橋田壽賀子『おしん』で提起「これ以上の経済的豊かさ不要」

 1990年代、視聴率20%超えが当たり前だったドラマは、今や視聴率10%を超えれば“合格”といわれる。“ドラマ離れ”と言われ始めたのは、いつからだろう。

 歴史を振り返ると、1958年に制作された日本初のテレビドラマ『私は貝になりたい』(TBS系)に始まり、かつては社会現象を巻き起こすドラマが毎年のように誕生していた。

 例えば、民放ドラマの中で、過去最高の視聴率45.3%を記録したのは1983年の『積木くずし―親と子の200日戦争―』(TBS系)。

 放送当時、学校の教育現場では「いじめ」や「非行」が深刻な問題となり、自宅でも「家庭崩壊」が起こるなど、多くの保護者たちが悩みを抱えていた。親子問題のリアルな現実を描いたこのドラマは大反響を呼び、視聴者の心は揺さぶられた。

 ドラマ批評家のこうたきてつやさんが言う。

「1970~1980年代までは人間の業や人情など人の心をじっくりと描いたドラマが多かった。NHKの『ドラマ人間模様』(1976~1988年)などもまさにそうで、山田太一さんや向田邦子さんらがオリジナルの脚本を書いて良質のドラマを生み出すとともに、その後の活躍の礎を築いていました」

『積木くずし』がヒットした1983年は、NHKの朝ドラ『おしん』が放送された年でもあった。平均視聴率で52.6%という国民的ドラマとなった『おしん』は、日本のみならず世界66か国でも放送され、絶賛された。

 脚本家の橋田壽賀子さん(87才)が当時、『おしん』に込めた思いを振り返る。

「あのころのテレビドラマは、脚本家が“これを訴えたい”というメッセージを込めて、テレビ局のプロデューサーや演出家もそれを理解してドラマ作りに心血を注いでいました。当時、日本はどんどん豊かになっていましたが、私が『おしん』に込めたのは、“もうこれ以上経済的に豊かにならなくてもいいのでは”“身の丈にあった幸せを考えてみてはどうですか”というメッセージでしたね」

『積木くずし』のようにその時代のリアルな問題をえぐるドラマもあれば、『おしん』のようにその時代に失われつつあるものを改めて問いかけるドラマもあった。国民の胸を打つドラマには、皆メッセージがこもっていたという。

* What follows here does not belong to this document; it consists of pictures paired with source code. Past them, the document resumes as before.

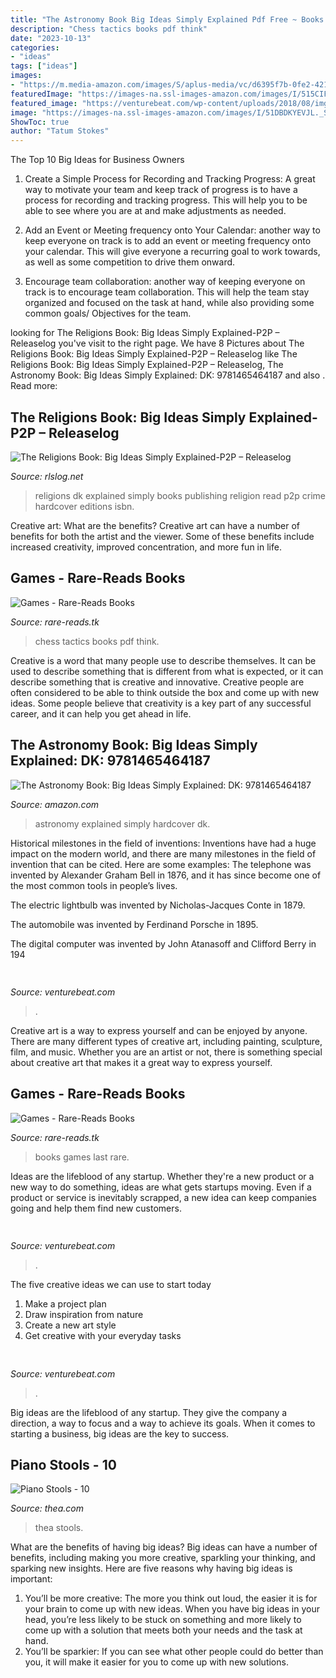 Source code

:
 ```yaml
---
title: "The Astronomy Book Big Ideas Simply Explained Pdf Free ~ Books Games Last Rare"
description: "Chess tactics books pdf think"
date: "2023-10-13"
categories:
- "ideas"
tags: ["ideas"]
images:
- "https://m.media-amazon.com/images/S/aplus-media/vc/d6395f7b-0fe2-4216-910c-cd018b026d7a.jpg"
featuredImage: "https://images-na.ssl-images-amazon.com/images/I/515CIFEMWcL._SX339_BO1,204,203,200_.jpg"
featured_image: "https://venturebeat.com/wp-content/uploads/2018/08/img_6395.jpg?w=578"
image: "https://images-na.ssl-images-amazon.com/images/I/51DBDKYEVJL._SX381_BO1,204,203,200_.jpg"
ShowToc: true
author: "Tatum Stokes"
---
```



The Top 10 Big Ideas for Business Owners
1. Create a Simple Process for Recording and Tracking Progress: A great way to motivate your team and keep track of progress is to have a process for recording and tracking progress. This will help you to be able to see where you are at and make adjustments as needed.
2. Add an Event or Meeting frequency onto Your Calendar: another way to keep everyone on track is to add an event or meeting frequency onto your calendar. This will give everyone a recurring goal to work towards, as well as some competition to drive them onward.

3. Encourage team collaboration: another way of keeping everyone on track is to encourage team collaboration. This will help the team stay organized and focused on the task at hand, while also providing some common goals/ Objectives for the team.


	

		
looking for The Religions Book: Big Ideas Simply Explained-P2P – Releaselog you've visit to the right page. We have 8 Pictures about The Religions Book: Big Ideas Simply Explained-P2P – Releaselog like The Religions Book: Big Ideas Simply Explained-P2P – Releaselog, The Astronomy Book: Big Ideas Simply Explained: DK: 9781465464187 and also . Read more:
		
    
## The Religions Book: Big Ideas Simply Explained-P2P – Releaselog

<img loading=lazy src="https://nsa40.casimages.com/img/2020/06/15/200615102452982630.jpg" onerror="this.onerror=null;this.src='https://tse1.mm.bing.net/th?id=OIP.RYrLGc5_Jn0f4mAIEJZPfQHaI7&amp;pid=15.1';" alt="The Religions Book: Big Ideas Simply Explained-P2P – Releaselog">

_Source: rlslog.net_

>religions dk explained simply books publishing religion read p2p crime hardcover editions isbn. 

	

Creative art: What are the benefits?
Creative art can have a number of benefits for both the artist and the viewer. Some of these benefits include increased creativity, improved concentration, and more fun in life.

    
## Games - Rare-Reads Books

<img loading=lazy src="https://images-na.ssl-images-amazon.com/images/I/515CIFEMWcL._SX339_BO1,204,203,200_.jpg" onerror="this.onerror=null;this.src='https://tse3.mm.bing.net/th?id=OIP.nSPoFmd71zBi_6et8hpUlQAAAA&amp;pid=15.1';" alt="Games - Rare-Reads Books">

_Source: rare-reads.tk_

>chess tactics books pdf think. 

	

Creative is a word that many people use to describe themselves. It can be used to describe something that is different from what is expected, or it can describe something that is creative and innovative. Creative people are often considered to be able to think outside the box and come up with new ideas. Some people believe that creativity is a key part of any successful career, and it can help you get ahead in life.

    
## The Astronomy Book: Big Ideas Simply Explained: DK: 9781465464187

<img loading=lazy src="https://m.media-amazon.com/images/S/aplus-media/vc/d6395f7b-0fe2-4216-910c-cd018b026d7a.jpg" onerror="this.onerror=null;this.src='https://tse2.mm.bing.net/th?id=OIP.0Dnbh0BeRVPHP-2X_89EFgHaFu&amp;pid=15.1';" alt="The Astronomy Book: Big Ideas Simply Explained: DK: 9781465464187">

_Source: amazon.com_

>astronomy explained simply hardcover dk. 

	

Historical milestones in the field of inventions:
Inventions have had a huge impact on the modern world, and there are many milestones in the field of invention that can be cited. Here are some examples:
The telephone was invented by Alexander Graham Bell in 1876, and it has since become one of the most common tools in people’s lives.

The electric lightbulb was invented by Nicholas-Jacques Conte in 1879.

The automobile was invented by Ferdinand Porsche in 1895. 

The digital computer was invented by John Atanasoff and Clifford Berry in 194
    
## 

<img loading=lazy src="https://venturebeat.com/wp-content/uploads/2018/01/mophie-5.jpg?w=800" onerror="this.onerror=null;this.src='https://tse1.mm.bing.net/th?id=OIP.pAcXKhRbb0rKzLQddH95VQHaDt&amp;pid=15.1';" alt="">

_Source: venturebeat.com_

>. 

	

Creative art is a way to express yourself and can be enjoyed by anyone. There are many different types of creative art, including painting, sculpture, film, and music. Whether you are an artist or not, there is something special about creative art that makes it a great way to express yourself.

    
## Games - Rare-Reads Books

<img loading=lazy src="https://images-na.ssl-images-amazon.com/images/I/51DBDKYEVJL._SX381_BO1,204,203,200_.jpg" onerror="this.onerror=null;this.src='https://tse1.mm.bing.net/th?id=OIP.jhaTXL5jNiO8cU4DRGRrAwAAAA&amp;pid=15.1';" alt="Games - Rare-Reads Books">

_Source: rare-reads.tk_

>books games last rare. 

	

Ideas are the lifeblood of any startup. Whether they're a new product or a new way to do something, ideas are what gets startups moving. Even if a product or service is inevitably scrapped, a new idea can keep companies going and help them find new customers.

    
## 

<img loading=lazy src="https://venturebeat.com/wp-content/uploads/2018/08/img_6395.jpg?w=578" onerror="this.onerror=null;this.src='https://tse3.mm.bing.net/th?id=OIP.TkvV2mCi8PKqgRKc3uBUlQHaFa&amp;pid=15.1';" alt="">

_Source: venturebeat.com_

>. 

	

The five creative ideas we can use to start today
1. Make a project plan
2. Draw inspiration from nature
3. Create a new art style
4. Get creative with your everyday tasks 

    
## 

<img loading=lazy src="https://venturebeat.com/wp-content/uploads/2019/05/amd-ryzen-third-generation.jpg" onerror="this.onerror=null;this.src='https://tse1.mm.bing.net/th?id=OIP.11ghnT6m99Zk2gavAzErcQHaDt&amp;pid=15.1';" alt="">

_Source: venturebeat.com_

>. 

	

Big ideas are the lifeblood of any startup. They give the company a direction, a way to focus and a way to achieve its goals. When it comes to starting a business, big ideas are the key to success.

    
## Piano Stools - 10

<img loading=lazy src="https://i.ebayimg.com/00/s/OTYwWDEyODA=/z/OloAAOSwubRfwneS/$_1.JPG" onerror="this.onerror=null;this.src='https://tse2.mm.bing.net/th?id=OIP.UC1bZ6atYMZm_ISfLX3GLQAAAA&amp;pid=15.1';" alt="Piano Stools - 10">

_Source: thea.com_

>thea stools. 

	

What are the benefits of having big ideas?
Big ideas can have a number of benefits, including making you more creative, sparkling your thinking, and sparking new insights. Here are five reasons why having big ideas is important: 
1. You’ll be more creative: The more you think out loud, the easier it is for your brain to come up with new ideas. When you have big ideas in your head, you’re less likely to be stuck on something and more likely to come up with a solution that meets both your needs and the task at hand. 
2. You’ll be sparkier: If you can see what other people could do better than you, it will make it easier for you to come up with new solutions.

 1980年代後半から1990年代初めにかけては、バブル景気や女性の社会進出を反映したトレンディードラマが人気を博した。「月9」ブランドを築き上げたフジテレビの『東京ラブストーリー』(1991年)『101回目のプロポーズ』(同)は30%を超え、社会現象に。この時期に青春を過ごした30~40代には、「あのころのドラマがいちばん面白かった」といった感想を口にする人も多い。